Panel: History and Future of Graduate Assistant Unionization
With Joe Biden’s election to the US presidency, graduate assistants are reigniting once-stalled unionization campaigns at private universities in anticipation of forthcoming compositional changes to the National Labor Relations Board. Simultaneously, renewed efforts toward graduate assistant unionism are emerging amidst a resurgence of union activity in other sectors of the economy and an American public that increasingly views labor unions favorably. This panel capitalizes on this moment of transition by bringing together organizers from four national union affiliates to reflect on the challenges and successes of the last wave of graduate assistant union growth following the Board’s 2016 Columbia University decision. Panelists will also discuss the future of graduate assistant organizing in the years to come and what the shift in the Board will mean for organizing strategy.
Ken Lang is Director of Organizing for the UAW, where he works to help manufacturing and other workers build strong unions that can advance the larger struggle for a more just, equitable and inclusive economy and society. He has spent more than 20 years as an organizer and representative as part of the UAW. Lang had his first direct experience with union representation while attending college, where he worked at a major hotel in Oakland, CA, and benefited as a member of the Hotel Employees and Restaurant Employees union. But his passion for organizing solidified while working as a teaching assistant in graduate school, where he helped organize a union of more than 4,000 fellow academic student employees at the University of Washington in Seattle. Lang became the first president of UAW Local 4121 there in 2004 and soon after, in 2005, was appointed as a UAW International Representative. During his years with the UAW, he has helped numerous groups of worker organize and win UAW representation, led contract negotiations and strikes, handled grievances and arbitrations, and helped lead several legislative and labor board campaigns expanding the right to collective bargaining. In graduate school, Ken studied recent United States History with a focus on the origins of the civil rights movement in the 1930s and 1940s. He also sits on the advisory board for the City University of New York School of Labor and Urban Studies.

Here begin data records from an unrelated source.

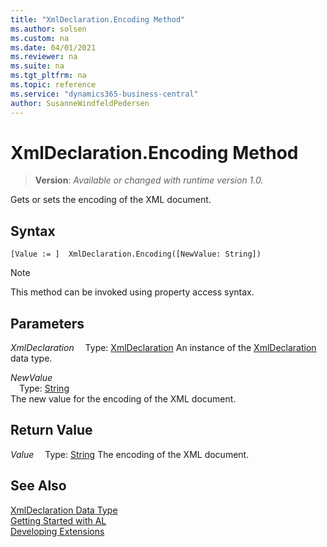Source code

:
 ```yaml
---
title: "XmlDeclaration.Encoding Method"
ms.author: solsen
ms.custom: na
ms.date: 04/01/2021
ms.reviewer: na
ms.suite: na
ms.tgt_pltfrm: na
ms.topic: reference
ms.service: "dynamics365-business-central"
author: SusanneWindfeldPedersen
---
```

[//]: # (START>DO_NOT_EDIT)
[//]: # (IMPORTANT:Do not edit any of the content between here and the END>DO_NOT_EDIT.)
[//]: # (Any modifications should be made in the .xml files in the ModernDev repo.)
# XmlDeclaration.Encoding Method
> **Version**: _Available or changed with runtime version 1.0._

Gets or sets the encoding of the XML document.


## Syntax
```
[Value := ]  XmlDeclaration.Encoding([NewValue: String])
```
> [!NOTE]
> This method can be invoked using property access syntax.
## Parameters
*XmlDeclaration*
&emsp;Type: [XmlDeclaration](xmldeclaration-data-type.md)
An instance of the [XmlDeclaration](xmldeclaration-data-type.md) data type.

*NewValue*  
&emsp;Type: [String](../string/string-data-type.md)  
The new value for the encoding of the XML document.  


## Return Value
*Value*
&emsp;Type: [String](../string/string-data-type.md)
The encoding of the XML document.


[//]: # (IMPORTANT: END>DO_NOT_EDIT)
## See Also
[XmlDeclaration Data Type](xmldeclaration-data-type.md)  
[Getting Started with AL](../../devenv-get-started.md)  
[Developing Extensions](../../devenv-dev-overview.md)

Peter MacKinnon is a social worker and child protective supervisor with the Massachusetts Department of Children and Families (DCF) and the President of SEIU Local 509, a union of more than 20,000 human service workers and educators throughout Massachusetts. Peter brings nearly twenty years of experience to the social work field. Prior to his role as union president, Peter served as DCF Chapter President achieving several key reforms in the Massachusetts child welfare system, including improving caseload ratios, access to mobile technology in the field, and working alongside elected officials to write better policies around child welfare. Peter holds a BA from UMass Lowell and a Master of Social Work from Salem State University.

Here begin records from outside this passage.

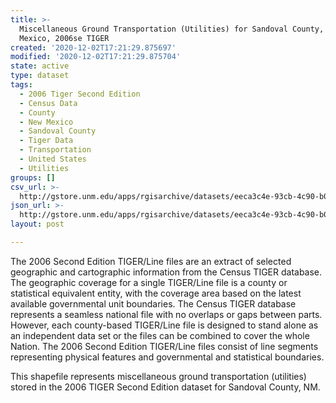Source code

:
 ```yaml
---
title: >-
  Miscellaneous Ground Transportation (Utilities) for Sandoval County, New
  Mexico, 2006se TIGER
created: '2020-12-02T17:21:29.875697'
modified: '2020-12-02T17:21:29.875704'
state: active
type: dataset
tags:
  - 2006 Tiger Second Edition
  - Census Data
  - County
  - New Mexico
  - Sandoval County
  - Tiger Data
  - Transportation
  - United States
  - Utilities
groups: []
csv_url: >-
  http://gstore.unm.edu/apps/rgisarchive/datasets/eeca3c4e-93cb-4c90-b0b1-0da43fecbec7/tgr2006se_sand_lkc.derived.csv
json_url: >-
  http://gstore.unm.edu/apps/rgisarchive/datasets/eeca3c4e-93cb-4c90-b0b1-0da43fecbec7/tgr2006se_sand_lkc.derived.json
layout: post

---
```

The 2006 Second Edition TIGER/Line files are an extract of selected geographic and cartographic information from the Census TIGER database.  The geographic coverage for a single TIGER/Line file is a county or statistical equivalent entity, with the coverage area based on the latest available governmental unit boundaries. The Census TIGER database represents a seamless national file with no overlaps or gaps between parts.  However, each county-based TIGER/Line file is designed to stand alone as an independent data set or the files can be combined to cover the whole Nation.  The 2006 Second Edition  TIGER/Line files consist of line segments representing physical features and governmental and statistical boundaries.  

This shapefile represents miscellaneous ground transportation (utilities) stored in the 2006 TIGER Second Edition dataset for Sandoval County, NM.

Kavitha Iyengar, JD (she/her) is a PhD Candidate in Jurisprudence and Social Policy at UC Berkeley and the Vice President of UAW 2865, the Union representing 19,000 academic student employees across the University of California system. She earned her BA in American Culture and Spanish at the University of Michigan. Her current PhD work focuses on the legal history of welfare and worker organizations in the late 19th century United States. UAW 2865 is the largest union of academic student employees at UC, representing readers, tutors, and teaching assistants at UC’s 9 teaching campuses. Teaching Assistants, readers and tutors at UC won recognition at the University of California after a series of recognition strikes in the 1990s. While involved in local union leadership, Kavitha has focused on improvements to pay and equity, fighting for a UC where everyone can thrive, and engaging in California state politics to reinstate affirmative action, tax the rich, and uphold social justice for all.
Shukura (shoe-cor-ra) Ayoluwa Umi (oomee) is a University of Memphis doctoral graduate student in Health Communication. She started her program in fall 2018. Her research interest includes Maternal and Child Health disparities regarding African Women. For example, maternal mortality, or doula access for African women. In 2020, Shukura will work on completing two credentials: 1) prenatal doula and 2) a certified lactation counselor. Her background includes a Master of Public Health concentrating in social and behavioral sciences and a psychology degree. Shukura is currently teaching Human Communication, research methods and Health Communication. Shukura was raised in activist work aimed to deconstruct oppression for oppressed peoples. Shukura is the vice president for UCW of Tennessee. She ran for the position, because she is interested in learning the functions/operations of the union and wants to devote and increase her contribution to the advancement of the union. Her experience includes: organizing events, event/meeting facilitation, building/managing relationships, communicating effectively, data entry and curriculum development.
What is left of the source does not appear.